Plain-text document sources
__________

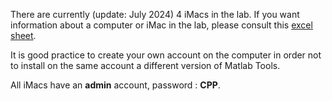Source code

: There are currently (update: July 2024) 4 iMacs in the lab.
If you want information about a computer or iMac in the lab, please consult this [excel sheet](https://docs.google.com/spreadsheets/d/1U5_rjj5mzXzh_8bLA_Rx3FmDdpYIUx2Y_z8SJPnKTHg/edit?gid=0#gid=0).

It is good practice to create your own account on the computer in order not to install on the same account a different version of Matlab Tools.

All iMacs have an **admin** account, password : **CPP**.
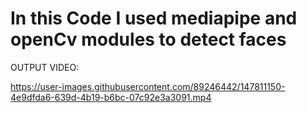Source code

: # In this Code I used mediapipe and openCv modules to detect faces 

OUTPUT VIDEO:

https://user-images.githubusercontent.com/89246442/147811150-4e9dfda6-639d-4b19-b6bc-07c92e3a3091.mp4
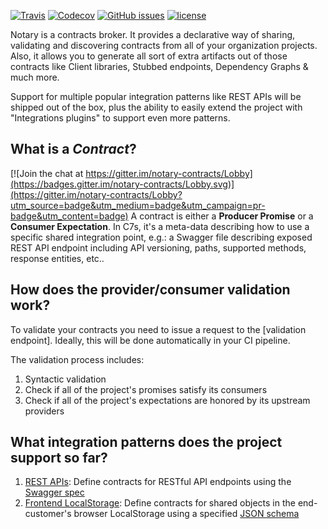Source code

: [![Travis](https://img.shields.io/travis/omarahm/notary.svg?style=flat-square)](https://travis-ci.org/omarahm/notary) [![Codecov](https://img.shields.io/codecov/c/github/omarahm/notary.svg?style=flat-square)](https://codecov.io/gh/omarahm/notary) [![GitHub issues](https://img.shields.io/github/issues/omarahm/notary.svg?style=flat-square)](https://github.com/omarahm/notary/issues) [![license](https://img.shields.io/github/license/omarahm/notary.svg?style=flat-square)](https://github.com/omarahm/notary/blob/master/LICENSE) 

Notary is a contracts broker. It provides a declarative way of sharing, validating and discovering contracts from all of your organization projects. Also, it allows you to generate all sort of extra artifacts out of those contracts like Client libraries, Stubbed endpoints, Dependency Graphs & much more.

Support for multiple popular integration patterns like REST APIs will be shipped out of the box, plus the ability to easily extend the project with "Integrations plugins" to support even more patterns.

## What is a *Contract*?

[![Join the chat at https://gitter.im/notary-contracts/Lobby](https://badges.gitter.im/notary-contracts/Lobby.svg)](https://gitter.im/notary-contracts/Lobby?utm_source=badge&utm_medium=badge&utm_campaign=pr-badge&utm_content=badge)
A contract is either a **Producer Promise** or a **Consumer Expectation**. In C7s, it's a meta-data describing how to use a specific shared integration point, e.g.: a Swagger file describing exposed REST API endpoint including API versioning, paths, supported methods, response entities, etc..

## How does the provider/consumer validation work?
To validate your contracts you need to issue a request to the [validation endpoint]. Ideally, this will be done automatically in your CI pipeline.

The validation process includes:
1. Syntactic validation
1. Check if all of the project's promises satisfy its consumers
1. Check if all of the project's expectations are honored by its upstream providers

## What integration patterns does the project support so far?
1. [REST APIs](src/contracts/integrations/rest/README.md): Define contracts for RESTful API endpoints using the [Swagger spec](http://swagger.io/specification/)
1. [Frontend LocalStorage](src/contracts/integrations/localstorage/README.md): Define contracts for shared objects in the end-customer's browser LocalStorage using a specified [JSON schema](http://json-schema.org/)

__________

Write out exactly the lines above between the line with "1. Syntactic validation" and the line with "the [Swagger spec](http://swagger.io/specification/)", inclusive, and nothing beyond them.

1. Syntactic validation
1. Check if all of the project's promises satisfy its consumers
1. Check if all of the project's expectations are honored by its upstream providers

## What integration patterns does the project support so far?
1. [REST APIs](src/contracts/integrations/rest/README.md): Define contracts for RESTful API endpoints using the [Swagger spec](http://swagger.io/specification/)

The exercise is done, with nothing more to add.